Channelopathies

Question 1

What are neurological ion channelopathies?

Answer 1

Neurological ion channelopathies are a group of heterogeneous disorders that can be broadly grouped into 3 areas:

1) . Cerebellar Ataxia and Excessive Startle.
2) . Neuromuscular Disorders.
3) . Epilepsy and Migraine.

What they have in common is that the expression of these disorders are all thought to be influenced by genetic variations in genes encoded by ion channels and expressed in the central nervous system or peripheral nervous system.

Question 2

Outline ion channel structure.

Answer 2

• Many ion channels are commonly composed of alpha helix transmembrane units which form 4 structures which then form a pore through which ions travel.
• There are also auxiliary subunits (beta and alpha subunits) which are also needed for ion channel function.

Question 3

What are the different types of ion channel? What channels are usually associated with channelopathy disease?

Answer 3

There are 3 types of ion channel:

1) . Voltage Gated.
2) . Inward Rectifying.
3) . Others such as ligand gated - e.g. G-protein coupled receptors.

Many channels associated with channelopathy disease are indeed the voltage gated ones - e.g. Sodium channels, Potassium channels, Calcium channels.

Mutations in the subunits that form these channels do give rise to different phenotypes.

Question 4

What is the underlying biology of channelopathies?

Answer 4

• Voltage gated ion channels affect ionic charge. This will have important consequences for the transition of information along nerve cells - that is, action potential propagation along neurons.
• Action potentials are produced by an in flow of sodium ions through open sodium voltage gated channels which then close when the polarity of a plasma membrane changes which then activates the opening of potassium channels which leads to repolarisation. Any disruption in ion channel opening will affect the actual action potential.
• Ion channels are also important for neurotransmitter release into the synaptic cleft and neurotransmitter receptor function at synapses and indeed neuromuscular synapses.
• Another characteristic of channelopathies is that they are episodic in nature - i.e. they occur in episodes rather than being progressive. Why do such symptoms come and go? Why do people get ill and then get better?
• Episodic disorders are thought to be caused by the increased relative stability of / decreased barrier of entry into an aberrant state. Precipitating factors that are thought to push the system into such an aberrant state include emotional/physical stress, excitement, exertion, diet, hormones (hormonal cycles).
• Research into such env. factors which may interact with genetic factors is a very active topic of research.

Question 5

Outline the genetics of neurological channelopathies.

Answer 5

• It is clear that some disorders that come under the headings of neuromuscular or ataxia type channelopathies are monogenic and are caused by very rare or intermediate rare familial mutations.
• These channel subunit mutations were first identified by positional cloning in large pedigrees and are the sort of mutations screened for by clinical diagnostic labs.
• There is also evidence that some of these disorders are more of a common sporadic type - really talking about the epilepsy and migraine type of channelopathies here.
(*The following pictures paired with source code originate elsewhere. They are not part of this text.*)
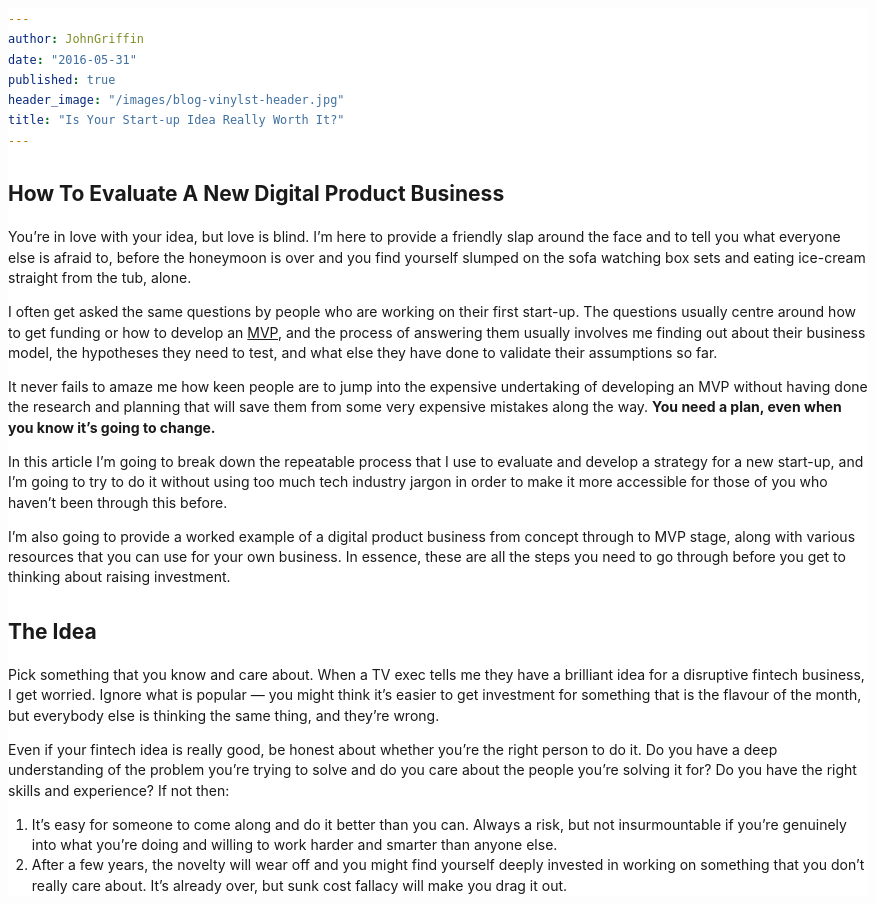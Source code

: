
 ```yaml
---
author: JohnGriffin
date: "2016-05-31"
published: true
header_image: "/images/blog-vinylst-header.jpg"
title: "Is Your Start-up Idea Really Worth It?"
---
```


<h2 class="subtitle">How To Evaluate A New Digital Product Business</h2>

You’re in love with your idea, but love is blind. I’m here to provide a friendly
slap around the face and to tell you what everyone else is afraid to, before the
honeymoon is over and you find yourself slumped on the sofa watching box sets
and eating ice-cream straight from the tub, alone.

I often get asked the same questions by people who are working on their first
start-up. The questions usually centre around how to get funding or how to
develop an [MVP](https://en.wikipedia.org/wiki/Minimum_viable_product), and the
process of answering them usually involves me finding out about their business
model, the hypotheses they need to test, and what else they have done to
validate their assumptions so far.

It never fails to amaze me how keen people are to jump into the expensive
undertaking of developing an MVP without having done the research and planning
that will save them from some very expensive mistakes along the way. **You need
a plan, even when you know it’s going to change.**

In this article I’m going to break down the repeatable process that I use to
evaluate and develop a strategy for a new start-up, and I’m going to try to do
it without using too much tech industry jargon in order to make it more
accessible for those of you who haven’t been through this before.

I’m also going to provide a worked example of a digital product business from
concept through to MVP stage, along with various resources that you can use for
your own business. In essence, these are all the steps you need to go through
before you get to thinking about raising investment.

## The Idea

Pick something that you know and care about. When a TV exec tells me they have a
brilliant idea for a disruptive fintech business, I get worried. Ignore what is
popular — you might think it’s easier to get investment for something that is
the flavour of the month, but everybody else is thinking the same thing, and
they’re wrong.

Even if your fintech idea is really good, be honest about whether you’re the
right person to do it. Do you have a deep understanding of the problem you’re
trying to solve and do you care about the people you’re solving it for? Do you
have the right skills and experience? If not then:

1.  It’s easy for someone to come along and do it better than you can. Always a
risk, but not insurmountable if you’re genuinely into what you’re doing and
willing to work harder and smarter than anyone else.
1.  After a few years, the novelty will wear off and you might find yourself deeply
invested in working on something that you don’t really care about. It’s already
over, but sunk cost fallacy will make you drag it out.
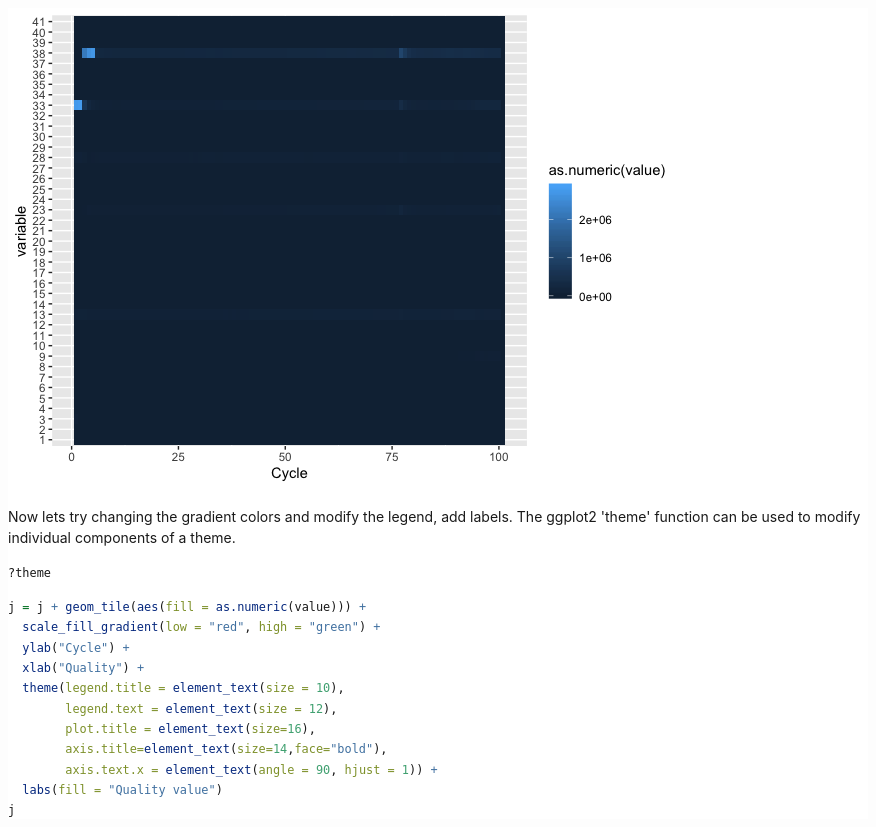 ![](data_in_R_files/figure-html/plot_heatmap-1.png)

Now lets try changing the gradient colors and modify the legend, add labels. The ggplot2 'theme' function can be used to modify individual components of a theme.


```{.r .colsel}
?theme
```


```{.r .colsel}
j = j + geom_tile(aes(fill = as.numeric(value))) +
  scale_fill_gradient(low = "red", high = "green") +
  ylab("Cycle") +
  xlab("Quality") +
  theme(legend.title = element_text(size = 10),
        legend.text = element_text(size = 12),
        plot.title = element_text(size=16),
        axis.title=element_text(size=14,face="bold"),
        axis.text.x = element_text(angle = 90, hjust = 1)) +
  labs(fill = "Quality value")
j
```
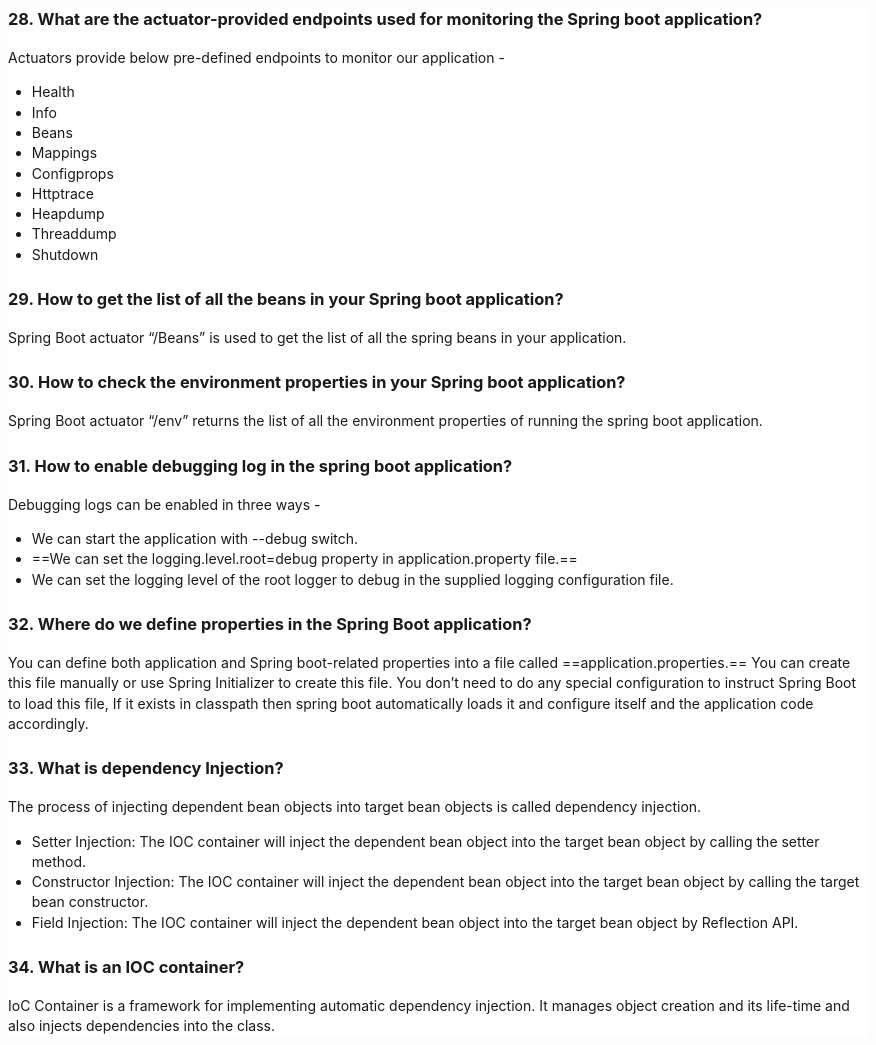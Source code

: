 ### 28. What are the actuator-provided endpoints used for monitoring the Spring boot application?
Actuators provide below pre-defined endpoints to monitor our application -
-   Health
-   Info
-   Beans
-   Mappings
-   Configprops
-   Httptrace
-   Heapdump
-   Threaddump
-   Shutdown
### 29. How to get the list of all the beans in your Spring boot application?
Spring Boot actuator “/Beans” is used to get the list of all the spring beans in your application.
### 30. How to check the environment properties in your Spring boot application?
Spring Boot actuator “/env” returns the list of all the environment properties of running the spring boot application.
### 31. How to enable debugging log in the spring boot application?
Debugging logs can be enabled in three ways -
-   We can start the application with --debug switch.
-   ==We can set the logging.level.root=debug property in application.property file.==
-   We can set the logging level of the root logger to debug in the supplied logging configuration file.
### 32. Where do we define properties in the Spring Boot application?
You can define both application and Spring boot-related properties into a file called ==application.properties.== You can create this file manually or use Spring Initializer to create this file. You don’t need to do any special configuration to instruct Spring Boot to load this file, If it exists in classpath then spring boot automatically loads it and configure itself and the application code accordingly.

### 33. What is dependency Injection?
The process of injecting dependent bean objects into target bean objects is called dependency injection.
-   Setter Injection: The IOC container will inject the dependent bean object into the target bean object by calling the setter method.
-   Constructor Injection: The IOC container will inject the dependent bean object into the target bean object by calling the target bean constructor.
-   Field Injection: The IOC container will inject the dependent bean object into the target bean object by Reflection API.

### 34. What is an IOC container?
IoC Container is a framework for implementing automatic dependency injection. It manages object creation and its life-time and also injects dependencies into the class.
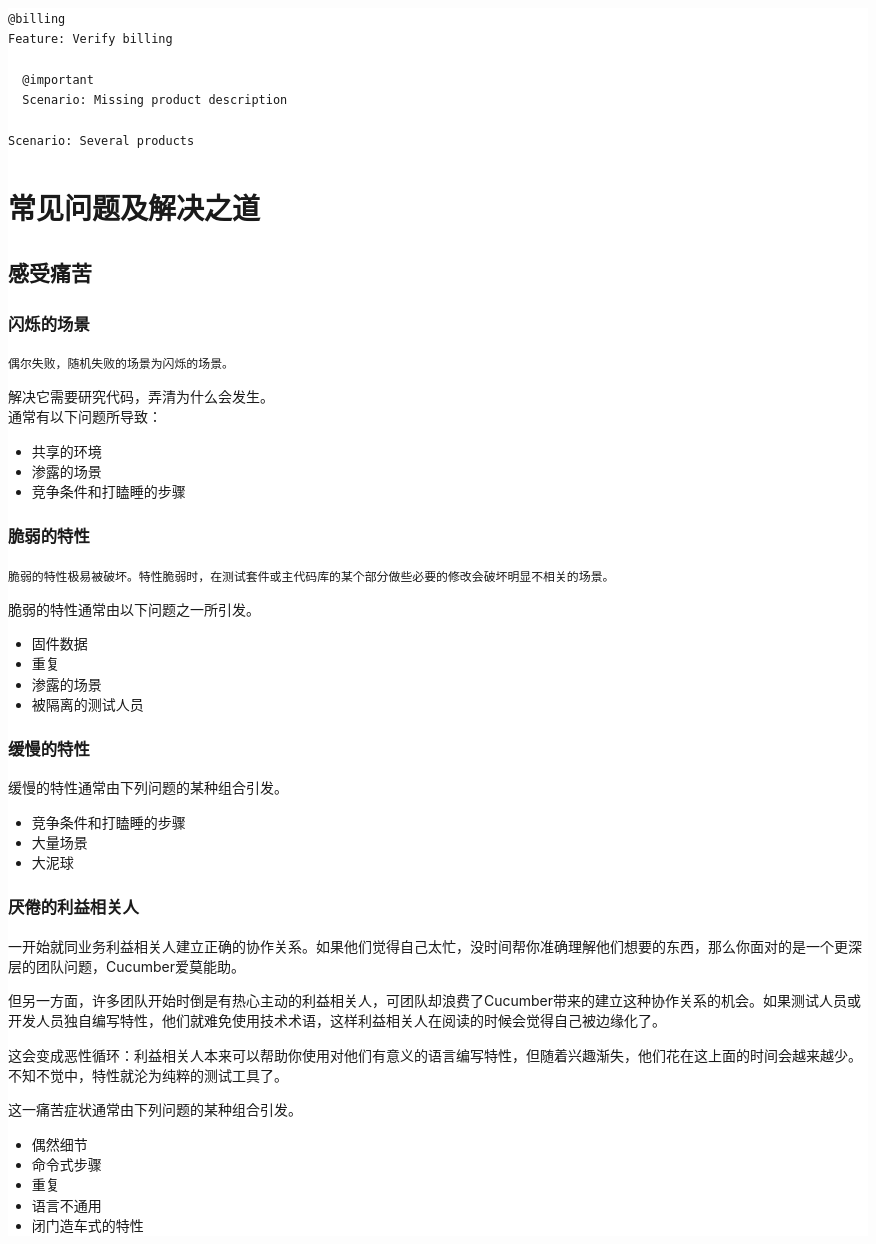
 ``` gherkin
@billing
Feature: Verify billing

  @important
  Scenario: Missing product description

Scenario: Several products
```



# 常见问题及解决之道
## 感受痛苦
### 闪烁的场景　
	偶尔失败，随机失败的场景为闪烁的场景。  
解决它需要研究代码，弄清为什么会发生。  
通常有以下问题所导致：

* 共享的环境
* 渗露的场景
* 竞争条件和打瞌睡的步骤

### 脆弱的特性　    
	脆弱的特性极易被破坏。特性脆弱时，在测试套件或主代码库的某个部分做些必要的修改会破坏明显不相关的场景。

脆弱的特性通常由以下问题之一所引发。

* 固件数据
* 重复
* 渗露的场景
* 被隔离的测试人员


### 缓慢的特性      

缓慢的特性通常由下列问题的某种组合引发。

* 竞争条件和打瞌睡的步骤
* 大量场景              
* 大泥球                

### 厌倦的利益相关人
一开始就同业务利益相关人建立正确的协作关系。如果他们觉得自己太忙，没时间帮你准确理解他们想要的东西，那么你面对的是一个更深层的团队问题，Cucumber爱莫能助。

但另一方面，许多团队开始时倒是有热心主动的利益相关人，可团队却浪费了Cucumber带来的建立这种协作关系的机会。如果测试人员或开发人员独自编写特性，他们就难免使用技术术语，这样利益相关人在阅读的时候会觉得自己被边缘化了。

这会变成恶性循环：利益相关人本来可以帮助你使用对他们有意义的语言编写特性，但随着兴趣渐失，他们花在这上面的时间会越来越少。不知不觉中，特性就沦为纯粹的测试工具了。

这一痛苦症状通常由下列问题的某种组合引发。

* 偶然细节        
* 命令式步骤      
* 重复            
* 语言不通用      
* 闭门造车式的特性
There is a hypothesis that such common sporadic diseases are caused by many common variants, each with a small effect - this is known as the common disease variant model.
• Evidence supporting the common disease variant model comes from very large case control GWAS studies which have shown significant association signals between common SNPs, often in such ion channel genes, and these common complex diseases such as generalised epilepsies.
• However, there are issues - recently there has been some very strong suggestion that ataxia and traits such as pain (in the neuromuscular type channelopathies) may be influenced or even caused by many common genetic risk factors. This would imply that ataxia and neuromuscular type channelopathies are not simple mendeelian diseases and further suggests that they may have a genetic architecture possible much more like a common complex disorder spectrum type disease.
• This leads us now to ask:
• What is the underlying architecture of such disorders - does it involve complex, simple, mixed modes of inheritance?
• Are modifier genes involved?
• What are the modes of transmission and types of mutations?
• Will the genetic modes currently being revealed to be true for other neurological disorders such as Alzheimers and Parkinsons disease also be shown to be true for channelopathies? Both show early onset familial and late onset sporadic forms.
• What approaches will be used to unravel these issues and what are the implications of the findings for clinical diagnostic screening and the information given to subjects?